Meaning of single colon in Haskell :t - haskell

As far as I've been able to gather, the single colon in Haskell is used in list comprehension. Why then does it show up in the :t command? Also in the :quit command? There isn't any list comprehension being done, is there?

The :t (short for :type) syntax is special to GHCi, and is not part of the Haskell language syntax. This is similar to how the SQLite interpreter accepts .tables as a command, even though this isn't valid a SQL statement. If you type :?, you can see a complete list of all the commands GHCi understands.
As for using the colon in actual Haskell code:
A colon by itself is a list constructor. This is a reserved name, and can never be redefined.
You should know that function names always start lowercase, while constructor names always start uppercase.

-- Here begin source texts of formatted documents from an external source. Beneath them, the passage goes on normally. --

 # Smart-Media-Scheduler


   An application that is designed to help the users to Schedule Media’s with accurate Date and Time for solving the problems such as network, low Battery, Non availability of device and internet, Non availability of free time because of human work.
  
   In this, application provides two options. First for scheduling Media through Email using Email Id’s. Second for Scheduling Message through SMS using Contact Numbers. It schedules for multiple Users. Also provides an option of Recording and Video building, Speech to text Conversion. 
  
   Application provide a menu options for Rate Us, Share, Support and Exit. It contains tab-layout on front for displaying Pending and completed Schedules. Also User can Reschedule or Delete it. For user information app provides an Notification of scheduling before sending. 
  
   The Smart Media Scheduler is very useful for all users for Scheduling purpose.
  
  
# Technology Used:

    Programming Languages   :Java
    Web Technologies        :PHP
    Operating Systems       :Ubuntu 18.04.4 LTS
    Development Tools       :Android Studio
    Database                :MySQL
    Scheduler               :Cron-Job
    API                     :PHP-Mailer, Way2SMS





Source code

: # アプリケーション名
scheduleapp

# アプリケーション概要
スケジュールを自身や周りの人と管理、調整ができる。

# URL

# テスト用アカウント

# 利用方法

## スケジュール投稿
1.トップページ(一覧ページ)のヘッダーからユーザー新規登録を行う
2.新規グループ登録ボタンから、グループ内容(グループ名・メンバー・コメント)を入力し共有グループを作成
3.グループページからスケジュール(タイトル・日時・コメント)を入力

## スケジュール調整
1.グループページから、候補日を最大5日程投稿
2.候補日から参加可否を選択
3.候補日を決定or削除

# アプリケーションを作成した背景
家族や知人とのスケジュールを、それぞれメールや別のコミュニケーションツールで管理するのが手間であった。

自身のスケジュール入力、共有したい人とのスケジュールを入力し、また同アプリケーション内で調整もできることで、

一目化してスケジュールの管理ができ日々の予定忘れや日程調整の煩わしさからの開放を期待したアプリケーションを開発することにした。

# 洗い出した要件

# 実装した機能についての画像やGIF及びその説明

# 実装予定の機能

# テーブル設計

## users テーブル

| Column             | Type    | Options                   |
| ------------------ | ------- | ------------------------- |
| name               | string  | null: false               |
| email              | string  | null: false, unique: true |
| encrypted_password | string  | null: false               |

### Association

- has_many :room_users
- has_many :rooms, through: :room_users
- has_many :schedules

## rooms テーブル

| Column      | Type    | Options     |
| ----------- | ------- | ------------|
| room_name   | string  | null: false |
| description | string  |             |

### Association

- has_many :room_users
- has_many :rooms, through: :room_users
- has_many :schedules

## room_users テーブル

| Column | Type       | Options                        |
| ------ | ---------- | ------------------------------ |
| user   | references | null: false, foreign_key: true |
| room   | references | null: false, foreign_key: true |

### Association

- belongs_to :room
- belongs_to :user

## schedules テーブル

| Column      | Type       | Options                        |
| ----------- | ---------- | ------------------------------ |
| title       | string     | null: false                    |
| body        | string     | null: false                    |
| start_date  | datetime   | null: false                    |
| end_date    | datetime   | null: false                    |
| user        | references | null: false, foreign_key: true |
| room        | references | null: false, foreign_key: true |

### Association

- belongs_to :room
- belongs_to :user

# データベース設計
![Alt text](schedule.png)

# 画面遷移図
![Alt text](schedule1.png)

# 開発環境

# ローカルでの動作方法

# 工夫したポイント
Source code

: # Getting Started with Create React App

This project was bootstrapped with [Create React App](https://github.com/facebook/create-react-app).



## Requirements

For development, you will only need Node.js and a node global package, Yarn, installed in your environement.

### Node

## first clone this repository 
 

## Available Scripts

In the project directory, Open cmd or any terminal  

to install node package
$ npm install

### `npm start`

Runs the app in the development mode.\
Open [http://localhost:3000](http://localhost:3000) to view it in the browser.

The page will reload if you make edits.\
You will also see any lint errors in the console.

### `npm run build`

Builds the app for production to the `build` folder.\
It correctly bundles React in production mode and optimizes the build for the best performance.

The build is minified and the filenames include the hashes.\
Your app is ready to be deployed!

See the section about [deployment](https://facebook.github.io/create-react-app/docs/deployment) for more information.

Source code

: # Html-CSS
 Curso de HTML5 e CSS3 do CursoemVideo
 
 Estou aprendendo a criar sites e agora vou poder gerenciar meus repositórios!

Well, in a similar way, an infix constructor must start with a colon, whereas a normal infix operator must not start with a colon (but may contain colons elsewhere).
So, for example, "?:?" is a legal operator name, and :?? is a legal constructor operator name.
x ?:? y = ...whatever...
data Foobar = Int :?? Bool

Related

Understanding Haskell's Laziness

I was reading: Haskell interact function
So I tried
interact (unlines . map (show . length) . lines)
And it worked as I expected. I type something, press enter, then I get the length printed at the prompt.
So then I wanted to try make it simply repeat what I typed, so I tried
interact (unlines . map id . lines)
But now it repeats every character I type in. Why is that? I thought the trick was in the lines followed by unlines - but it's clearly not. lines "a" produces ["a"], so how come in the first function when I start typing my input, it doesn't just immediately give "1" as the output? There's clearly something I misunderstand about "Finding the length of a string is not like this -- the whole string must be known before any output can be produced."
The fact that lines "a" produces ["a"] does not mean that if you are currently entering a, that lines just processes the input to a list ["a"]. You should see the input as a (possibly) infinite list of characters. In case the prompt is waiting for user input, it is thus "blocking" on the next input.
That however does not mean that functions like lines can not partially resolve the result already. lines has been implemented in a lazy manner such that it processes the stream of characters, and each time when it sees a new line character, it starts emitting the next element. This thus means that lines could process an infinite sequence of characters into an infinite list of lines.
If you use length :: Foldable f => f a -> Int however, then this requires the list to be evaluated (not the elements of the list however). So that means length will only emit an answer from the moment lines starts emitting the next item.
You can use seq (and variants) to force the evaluation of a term before a certain action is done. For example seq :: a -> b -> b will evaluate the first parameter to Weak Head Normal Form (WHNF), and then return the second parameter.
Based on seq, other functions have been constructed, like seqList :: [a] -> [a] in the Data.Lists module of the lists package.
We can use this to postpone evaluation until the first line is known, like:
-- will echo full lines
import Data.Lists(seqList)
interact (unlines . map (\x -> seqList x x) . lines)
This is to do with lazy evaluation. I'll try to explain this in as intuitive a way as possible.
When you write interact (unlines . map (show . length) . lines), every time a character is input, we don't actually know what the next output character can be until you press enter. So, you get the behaviour you expected.
However, at every point in interact (unlines . map id . lines) = interact id, every time you enter a character, it's guaranteed that that character is included in the output. So, if you input a character, that character is also output immediately.
This is one of the reasons that the word "lazy" is a bit of a misnomer. It's true that Haskell will only evaluate something when it needs to, but the flipside of that is that when it needs to, it'll do so as soon as possible. Here Haskell needs to evaluate the output since you want to print it, so it evaluates it as much as it can—one character at a time—ironically making it seem eager!
More specifically, interact isn't intended for real time user input—it's intended for file input, in which you pipe a file into an executable with bash. It should be run something like this:
$ runhaskell Interactor.hs < my_big_file.txt > list_of_lengths.txt
If you want line-by-line buffering, you'll probably have to do it manually, unless you want to 'trick' the compiler as Willem does. Here's some very simple code that works as you expect—but note that it has no exit state unlike interact, which will terminate at the EOF.
main = do
ln <- getLine -- Buffers until you press enter
putStrLn ln -- Print the line we just got
main -- Loop forever

Why does this code not parse without whitespace?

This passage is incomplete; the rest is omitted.